## WORK INSTRUCTIONS
Print, please, the line that contains "Service Provider**: Registers" and each line after it to the end of the entries, unchanged and with nothing else.

## Source texts of formatted documents
********

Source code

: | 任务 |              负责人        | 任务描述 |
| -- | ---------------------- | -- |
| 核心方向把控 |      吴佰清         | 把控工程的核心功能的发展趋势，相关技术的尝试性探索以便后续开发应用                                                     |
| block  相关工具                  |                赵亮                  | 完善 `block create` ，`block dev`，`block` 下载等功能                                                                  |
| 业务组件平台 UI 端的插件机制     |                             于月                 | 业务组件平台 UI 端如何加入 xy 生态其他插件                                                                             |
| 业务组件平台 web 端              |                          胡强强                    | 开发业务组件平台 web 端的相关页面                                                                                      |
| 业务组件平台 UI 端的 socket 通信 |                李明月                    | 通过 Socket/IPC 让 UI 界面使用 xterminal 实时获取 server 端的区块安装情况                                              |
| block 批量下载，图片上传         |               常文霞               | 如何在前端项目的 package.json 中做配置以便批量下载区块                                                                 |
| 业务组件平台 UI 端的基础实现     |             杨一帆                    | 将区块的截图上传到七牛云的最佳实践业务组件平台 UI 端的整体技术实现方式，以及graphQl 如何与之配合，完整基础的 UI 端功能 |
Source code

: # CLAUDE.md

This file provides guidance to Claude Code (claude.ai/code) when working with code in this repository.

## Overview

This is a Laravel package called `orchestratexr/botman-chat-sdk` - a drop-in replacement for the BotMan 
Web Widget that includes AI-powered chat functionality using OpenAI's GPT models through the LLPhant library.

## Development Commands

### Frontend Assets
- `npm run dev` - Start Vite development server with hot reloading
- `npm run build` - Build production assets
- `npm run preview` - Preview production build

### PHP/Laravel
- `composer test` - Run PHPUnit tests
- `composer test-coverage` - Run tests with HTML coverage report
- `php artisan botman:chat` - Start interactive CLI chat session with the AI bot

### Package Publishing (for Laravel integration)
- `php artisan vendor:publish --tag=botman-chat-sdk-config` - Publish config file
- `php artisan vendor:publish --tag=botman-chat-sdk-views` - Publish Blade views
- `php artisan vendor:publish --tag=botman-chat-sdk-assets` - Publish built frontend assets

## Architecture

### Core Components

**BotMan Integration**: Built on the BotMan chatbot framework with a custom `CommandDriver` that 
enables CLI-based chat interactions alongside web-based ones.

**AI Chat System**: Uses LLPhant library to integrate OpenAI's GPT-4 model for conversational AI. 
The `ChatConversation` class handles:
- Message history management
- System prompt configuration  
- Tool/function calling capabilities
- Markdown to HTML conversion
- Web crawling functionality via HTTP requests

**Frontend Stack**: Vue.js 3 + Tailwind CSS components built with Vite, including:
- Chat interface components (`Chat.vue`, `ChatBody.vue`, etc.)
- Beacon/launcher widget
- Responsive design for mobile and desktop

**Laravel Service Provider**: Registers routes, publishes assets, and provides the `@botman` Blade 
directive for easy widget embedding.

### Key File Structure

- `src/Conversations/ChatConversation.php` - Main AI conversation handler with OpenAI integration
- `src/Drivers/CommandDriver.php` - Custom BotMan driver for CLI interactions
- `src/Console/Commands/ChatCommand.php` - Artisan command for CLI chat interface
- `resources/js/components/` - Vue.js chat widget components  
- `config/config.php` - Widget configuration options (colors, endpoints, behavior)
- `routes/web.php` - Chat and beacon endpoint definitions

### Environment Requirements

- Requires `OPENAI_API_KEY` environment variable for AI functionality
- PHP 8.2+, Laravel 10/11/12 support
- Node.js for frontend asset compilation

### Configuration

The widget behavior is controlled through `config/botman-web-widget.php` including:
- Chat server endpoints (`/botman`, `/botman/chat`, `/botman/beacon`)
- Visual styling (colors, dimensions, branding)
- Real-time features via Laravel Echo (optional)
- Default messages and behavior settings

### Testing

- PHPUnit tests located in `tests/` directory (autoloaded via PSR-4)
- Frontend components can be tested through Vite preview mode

********

## TASK RESULT
**Laravel Service Provider**: Registers routes, publishes assets, and provides the `@botman` Blade 
directive for easy widget embedding.

### Key File Structure

- `src/Conversations/ChatConversation.php` - Main AI conversation handler with OpenAI integration
- `src/Drivers/CommandDriver.php` - Custom BotMan driver for CLI interactions
- `src/Console/Commands/ChatCommand.php` - Artisan command for CLI chat interface
- `resources/js/components/` - Vue.js chat widget components  
- `config/config.php` - Widget configuration options (colors, endpoints, behavior)
- `routes/web.php` - Chat and beacon endpoint definitions

### Environment Requirements

- Requires `OPENAI_API_KEY` environment variable for AI functionality
- PHP 8.2+, Laravel 10/11/12 support
- Node.js for frontend asset compilation

### Configuration

The widget behavior is controlled through `config/botman-web-widget.php` including:
- Chat server endpoints (`/botman`, `/botman/chat`, `/botman/beacon`)
- Visual styling (colors, dimensions, branding)
- Real-time features via Laravel Echo (optional)
- Default messages and behavior settings

### Testing

- PHPUnit tests located in `tests/` directory (autoloaded via PSR-4)
- Frontend components can be tested through Vite preview mode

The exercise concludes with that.